Any meaningful political identification of Russia is possible only through its semantic relatedness with Europe. The political positioning of Russia as a European country has never been seriously challenged in Russian political discourse, which asserts Russia as a European country in terms of its history, culture and civilizational identity. Russian leaders refer to European experience to justify Russia’s “normalcy”, its belongingness to the European milieu and its alleged compatibility with European political logic. Vladimir Putin, who resumed presidential powers in 2012, in one of his most recent foreign policy articles has repeated an old thesis of compatibility of Russia-sponsored post-Soviet association with the institutional mechanisms of European integrative project – an argument which is meant to substantiate the Kremlin’s slogan of “moving together to Europe”, addressed to countries with strong pro-European feelings like Ukraine and Moldova.
However, despite this massive pro-European rhetoric, political reality looks much less optimistic. Political relations between Russia and European countries are marked by a series of crises. Russia has refused to partake in EU-sponsored European Neighbourhood Policy and reacted with suspicion to the Eastern Partnership program; the Russian – Estonian tug-of-war over the Second World War monument evolved from the debate on collective historical memories as the most sensitive matter of political identities; the Russian – British dispute over the Litvinenko murder case has raised the issues of security in their most conflicting articulations. Due to all this, neither of the frameworks of bilateral relations seems to work smoothly: economics, along with identity and normative matters, are widely perceived as contaminated by political controversies, while security agenda appears to disjoint the two parties rather than unify them.
Yet apart from diplomatic and political narratives, there is one more rather important, though often under-investigated, subject of analysis – academic discourses that keep certain autonomy in constructing Russia’s imagery of Europe and don’t necessarily follow the political controversies of the official relations.

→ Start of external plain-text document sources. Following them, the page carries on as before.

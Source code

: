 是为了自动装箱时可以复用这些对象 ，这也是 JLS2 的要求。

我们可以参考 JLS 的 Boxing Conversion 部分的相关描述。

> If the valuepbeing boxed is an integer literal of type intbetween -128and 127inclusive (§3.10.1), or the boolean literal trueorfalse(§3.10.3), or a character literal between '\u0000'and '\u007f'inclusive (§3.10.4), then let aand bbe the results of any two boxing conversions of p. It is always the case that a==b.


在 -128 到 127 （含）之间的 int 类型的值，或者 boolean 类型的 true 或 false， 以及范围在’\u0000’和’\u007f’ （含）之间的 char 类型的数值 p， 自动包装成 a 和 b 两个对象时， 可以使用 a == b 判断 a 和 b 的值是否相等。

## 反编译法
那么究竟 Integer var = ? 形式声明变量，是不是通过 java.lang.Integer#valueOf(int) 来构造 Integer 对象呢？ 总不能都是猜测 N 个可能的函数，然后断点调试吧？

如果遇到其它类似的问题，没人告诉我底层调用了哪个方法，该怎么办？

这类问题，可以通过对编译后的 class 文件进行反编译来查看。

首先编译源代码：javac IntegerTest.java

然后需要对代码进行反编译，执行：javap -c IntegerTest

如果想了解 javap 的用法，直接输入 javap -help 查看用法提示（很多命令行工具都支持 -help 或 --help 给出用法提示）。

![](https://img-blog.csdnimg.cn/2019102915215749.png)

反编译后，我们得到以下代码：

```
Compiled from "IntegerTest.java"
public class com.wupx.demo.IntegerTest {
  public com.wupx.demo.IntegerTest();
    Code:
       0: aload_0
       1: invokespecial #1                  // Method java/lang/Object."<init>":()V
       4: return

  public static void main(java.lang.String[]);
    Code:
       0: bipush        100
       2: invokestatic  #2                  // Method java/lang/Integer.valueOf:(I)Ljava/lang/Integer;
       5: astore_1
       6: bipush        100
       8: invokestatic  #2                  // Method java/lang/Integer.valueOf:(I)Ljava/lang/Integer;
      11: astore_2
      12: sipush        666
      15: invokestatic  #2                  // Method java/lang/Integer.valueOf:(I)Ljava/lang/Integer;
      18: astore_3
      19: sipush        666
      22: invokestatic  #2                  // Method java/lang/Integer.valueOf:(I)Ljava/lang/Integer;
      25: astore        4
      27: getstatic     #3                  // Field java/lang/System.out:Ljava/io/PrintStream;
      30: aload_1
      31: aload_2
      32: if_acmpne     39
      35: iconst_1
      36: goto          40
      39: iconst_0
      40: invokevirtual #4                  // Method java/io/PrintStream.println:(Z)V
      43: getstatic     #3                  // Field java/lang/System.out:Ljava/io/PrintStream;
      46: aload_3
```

In this paper I will discuss the structure of Russian academic discourses on Europe, and their intersections with political institutions and practices. They unveil perpetual references to Europe as Russia’s constitutive Other for substantiating a set of arguments inherent in Russia’s identity-making.
Identity, Democracy, Security: the Structure of Russia’s European Discourse(s)
The structure of Russia’s European discourse is composed of three pivotal elements, which are identity, democracy and security. Each of these three concepts may be viewed as an “empty signifier”, open to different interpretations and subject to the struggle for discursive hegemony.
Iver Neumann, as well as his Russian colleague Viatcheslav Morozov, distinguished two different versions of Europe – “false” and “true” – as a key feature of Russia’s thinking about Europe. “False Europe”, in their interpretation of Russian foreign policy philosophy, includes countries with strong anti-Russian sentiments and those having lost the “genuine European values”, The “true Europe”, on the contrary, is arguably populated by friendly to Russia nations adhered to what Russia considers as “the original spirit of Europe”. A “true Europe”, most likely, contains, besides what Donald Rumsfeld dubbed “old Europe” (France and Germany), also countries with some degree of cultural affinity to Russia. Politically, the leaning toward the French – German “couple” could be an indication of Russia’s search for European subjectivity which is ultimately a pre-condition for Russia’s own self-assertion both vis-à-vis and within Europe. Recreation of “a great continental family” became a substantial part of Russia’s rediscovering of “old Europe” as its interlocutor.
Russia’s construction of its own subjectivity through such type of identity-driven dichotomy may be explained with a reference to Alexander Wendt’s “projective identification thesis”. It might be instrumental in understanding the role of the Other – i.e. Europe in reference to Russia – “for displacing unwanted feelings about the Self… Individuals who, because of personal pathologies, cannot control potentially destructive unconscious fantasies, like feelings of rage, aggression, or self-hatred, will sometimes attribute or “project” them on to an Other, and then through their behavior pressure that Other to “identify” with or “act out” those feelings so that the Self can then control or destroy them by controlling or destroying the Other… A requirement for this process is therefore “splitting” the Self into “good” and “bad” elements, with the latter being projected on to the Other… This can in turn be a basis for the cultural constitution of enmity, since the split Self needs the Other to identify with its ejected elements”. The Self is “casting” the Other “in a corresponding counter-role that makes” Self’s identity meaningful. This is what might shed some light on Russia’s mental – and very artificial – division of Europe into “weak” and “strong”, “false” and “true”, “old” and “new”, ascribing to each of these dichotomies judgmental significance. By discursively molding a “true Europe”, Russia strives to displace its own fears of being isolated from the European scene. According to the “projective identification” concept, it is the deep split within the Russian Self that provokes and necessitates corresponding binaries in Russia’s imagination about other countries. The maltreatment of the Second World War veterans, the pluralization of historical narratives filled by alternative assessments of the previously glorified past, the pro-American sentiments – almost all of the accusations that Moscow addresses the “false” European countries can be easily found within Russia itself as a testimony for the dislocated nature of Russian identity.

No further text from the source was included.